Chicago, IL – The National Safety Council and the Mine Safety and Health Administration (MSHA) announced that they will renew an alliance to decrease injury and death in the United States mining industry. The alliance between NSC and MSHA, in effect until 2009, collaborates on the development of safety and health programs for the mining industry as well as educational outreach to the public.
The renewed alliance comes at a time when, despite notable 2007 mining tragedies, safety education and new technologies are helping to reduce the rate of accidental deaths for the U.S. mining industry. While mining employs more than 530,000 workers nationwide, the MSHA and NSC are also reaching out to the public, particularly children, with warnings about the dangers surrounding active and abandoned mines.
“The National Safety Council and the Mine Safety and Health Administration share a passion for mine safety,” said Alan C. McMillan, president and CEO of NSC. “Renewing this alliance facilitates our efforts to provide miners with the very best knowledge and training about safety and health issues. Through this partnership, the council is able to work closely with MSHA to address current and important needs of mine workers and mining companies.”
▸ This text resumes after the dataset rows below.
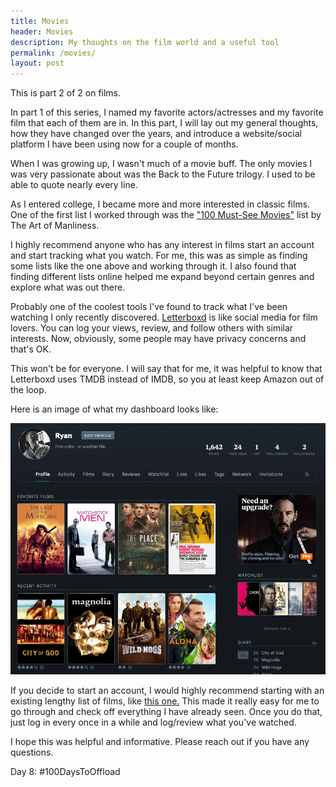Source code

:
 ```yaml
---
title: Movies
header: Movies
description: My thoughts on the film world and a useful tool
permalink: /movies/
layout: post
---
```


This is part 2 of 2 on films.

In part 1 of this series, I named my favorite actors/actresses and my favorite film
that each of them are in. In this part, I will lay out my general thoughts, how they
have changed over the years, and introduce a website/social platform I have been using now
for a couple of months.

When I was growing up, I wasn't much of a movie buff. The only movies I was very passionate
about was the Back to the Future trilogy. I used to be able to quote nearly every line.

As I entered college, I became more and more interested in classic films. One of the first
list I worked through was the <a href="https://www.artofmanliness.com/articles/100-must-see-movies/"> "100 Must-See Movies"</a> list by The Art of Manliness.

I highly recommend anyone who has any interest in films start an account and start
tracking what you watch. For me, this was as simple as finding some lists like the one
above and working through it. I also found that finding different lists online helped
me expand beyond certain genres and explore what was out there.

Probably one of the coolest tools I've found to track what I've been watching I only
recently discovered. <a href="https://letterboxd.com/">Letterboxd</a> is like social media for film lovers. You can log your views, review, and follow others with similar interests. Now, obviously, some people may have privacy concerns and that's OK.

This won't be for everyone. I will say that for me, it was helpful to know that Letterboxd
uses TMDB instead of IMDB, so you at least keep Amazon out of the loop.

Here is an image of what my dashboard looks like:

<img src="/assets/images/letterboxd.png" />

If you decide to start an account, I would highly recommend starting with an existing lengthy
list of films, like <a href="https://letterboxd.com/tobiasandersen2/list/random-movie-roulette/">this one.</a> This made it really easy for me to go through and check off everything I have
already seen. Once you do that, just log in every once in a while and log/review what you've watched.

I hope this was helpful and informative. Please reach out if you have any questions.

Day 8: #100DaysToOffload
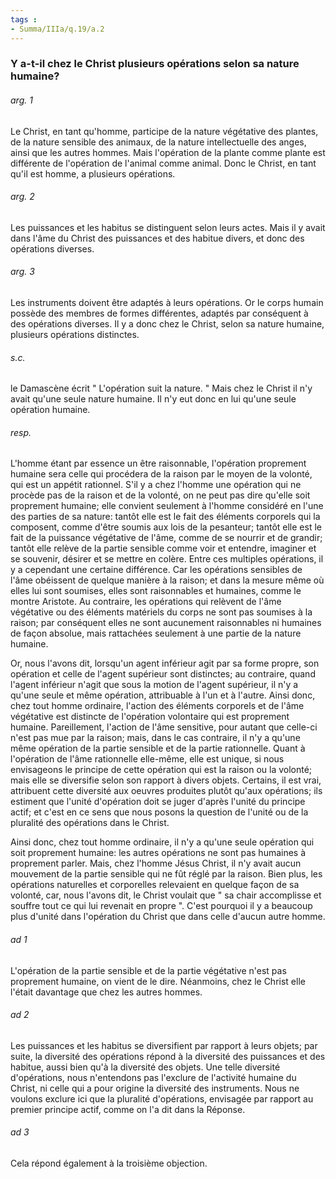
```yaml
---
tags : 
- Summa/IIIa/q.19/a.2
---
```


### Y a-t-il chez le Christ plusieurs opérations selon sa nature humaine?

###### arg. 1
Le Christ, en tant qu'homme, participe de la nature végétative des plantes, de la nature sensible des animaux, de la nature intellectuelle des anges, ainsi que les autres hommes. Mais l'opération de la plante comme plante est différente de l'opération de l'animal comme animal. Donc le Christ, en tant qu'il est homme, a plusieurs opérations. 

###### arg. 2
Les puissances et les habitus se distinguent selon leurs actes. Mais il y avait dans l'âme du Christ des puissances et des habitue divers, et donc des opérations diverses. 

###### arg. 3
Les instruments doivent être adaptés à leurs opérations. Or le corps humain possède des membres de formes différentes, adaptés par conséquent à des opérations diverses. Il y a donc chez le Christ, selon sa nature humaine, plusieurs opérations distinctes. 

###### s.c.
le Damascène écrit " L'opération suit la nature. " Mais chez le Christ il n'y avait qu'une seule nature humaine. Il n'y eut donc en lui qu'une seule opération humaine. 

###### resp.
L'homme étant par essence un être raisonnable, l'opération proprement humaine sera celle qui procédera de la raison par le moyen de la volonté, qui est un appétit rationnel. S'il y a chez l'homme une opération qui ne procède pas de la raison et de la volonté, on ne peut pas dire qu'elle soit proprement humaine; elle convient seulement à l'homme considéré en l'une des parties de sa nature: tantôt elle est le fait des éléments corporels qui la composent, comme d'être soumis aux lois de la pesanteur; tantôt elle est le fait de la puissance végétative de l'âme, comme de se nourrir et de grandir; tantôt elle relève de la partie sensible comme voir et entendre, imaginer et se souvenir, désirer et se mettre en colère. Entre ces multiples opérations, il y a cependant une certaine différence. Car les opérations sensibles de l'âme obéissent de quelque manière à la raison; et dans la mesure même où elles lui sont soumises, elles sont raisonnables et humaines, comme le montre Aristote. Au contraire, les opérations qui relèvent de l'âme végétative ou des éléments matériels du corps ne sont pas soumises à la raison; par conséquent elles ne sont aucunement raisonnables ni humaines de façon absolue, mais rattachées seulement à une partie de la nature humaine. 

Or, nous l'avons dit, lorsqu'un agent inférieur agit par sa forme propre, son opération et celle de l'agent supérieur sont distinctes; au contraire, quand l'agent inférieur n'agit que sous la motion de l'agent supérieur, il n'y a qu'une seule et même opération, attribuable à l'un et à l'autre. Ainsi donc, chez tout homme ordinaire, l'action des éléments corporels et de l'âme végétative est distincte de l'opération volontaire qui est proprement humaine. Pareillement, l'action de l'âme sensitive, pour autant que celle-ci n'est pas mue par la raison; mais, dans le cas contraire, il n'y a qu'une même opération de la partie sensible et de la partie rationnelle. Quant à l'opération de l'âme rationnelle elle-même, elle est unique, si nous envisageons le principe de cette opération qui est la raison ou la volonté; mais elle se diversifie selon son rapport à divers objets. Certains, il est vrai, attribuent cette diversité aux oeuvres produites plutôt qu'aux opérations; ils estiment que l'unité d'opération doit se juger d'après l'unité du principe actif; et c'est en ce sens que nous posons la question de l'unité ou de la pluralité des opérations dans le Christ. 

Ainsi donc, chez tout homme ordinaire, il n'y a qu'une seule opération qui soit proprement humaine: les autres opérations ne sont pas humaines à proprement parler. Mais, chez l'homme Jésus Christ, il n'y avait aucun mouvement de la partie sensible qui ne fût réglé par la raison. Bien plus, les opérations naturelles et corporelles relevaient en quelque façon de sa volonté, car, nous l'avons dit, le Christ voulait que " sa chair accomplisse et souffre tout ce qui lui revenait en propre ". C'est pourquoi il y a beaucoup plus d'unité dans l'opération du Christ que dans celle d'aucun autre homme. 

###### ad 1
L'opération de la partie sensible et de la partie végétative n'est pas proprement humaine, on vient de le dire. Néanmoins, chez le Christ elle l'était davantage que chez les autres hommes. 

###### ad 2
Les puissances et les habitus se diversifient par rapport à leurs objets; par suite, la diversité des opérations répond à la diversité des puissances et des habitue, aussi bien qu'à la diversité des objets. Une telle diversité d'opérations, nous n'entendons pas l'exclure de l'activité humaine du Christ, ni celle qui a pour origine la diversité des instruments. Nous ne voulons exclure ici que la pluralité d'opérations, envisagée par rapport au premier principe actif, comme on l'a dit dans la Réponse. 

###### ad 3
Cela répond également à la troisième objection.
NSC will collaborate with MSHA to advance the “Stay Out-Stay Alive” public awareness campaign, which unites more than 70 federal and state agencies, private organizations, businesses and individuals in the effort to promote safe practices around mines. As a partner, NSC will aid in the development of educational materials and Web-based programs, provide conference speakers on mining safety and health and collect and present accurate statistical information on U. S. mining and minerals operations.
The mission of the Mine Safety and Health Administration (MSHA) is to administer the provisions of the Federal Mine Safety and Health Act of 1977 (Mine Act) and to enforce compliance with mandatory safety and health standards as a means to eliminate fatal accidents; to reduce the frequency and severity of nonfatal accidents; to minimize health hazards; and to promote improved safety and health conditions in the Nation's mines.
The National Safety Council (www.nsc.org) saves lives by preventing injuries and deaths at work, in homes and communities, and on the roads, through leadership, research, education and advocacy.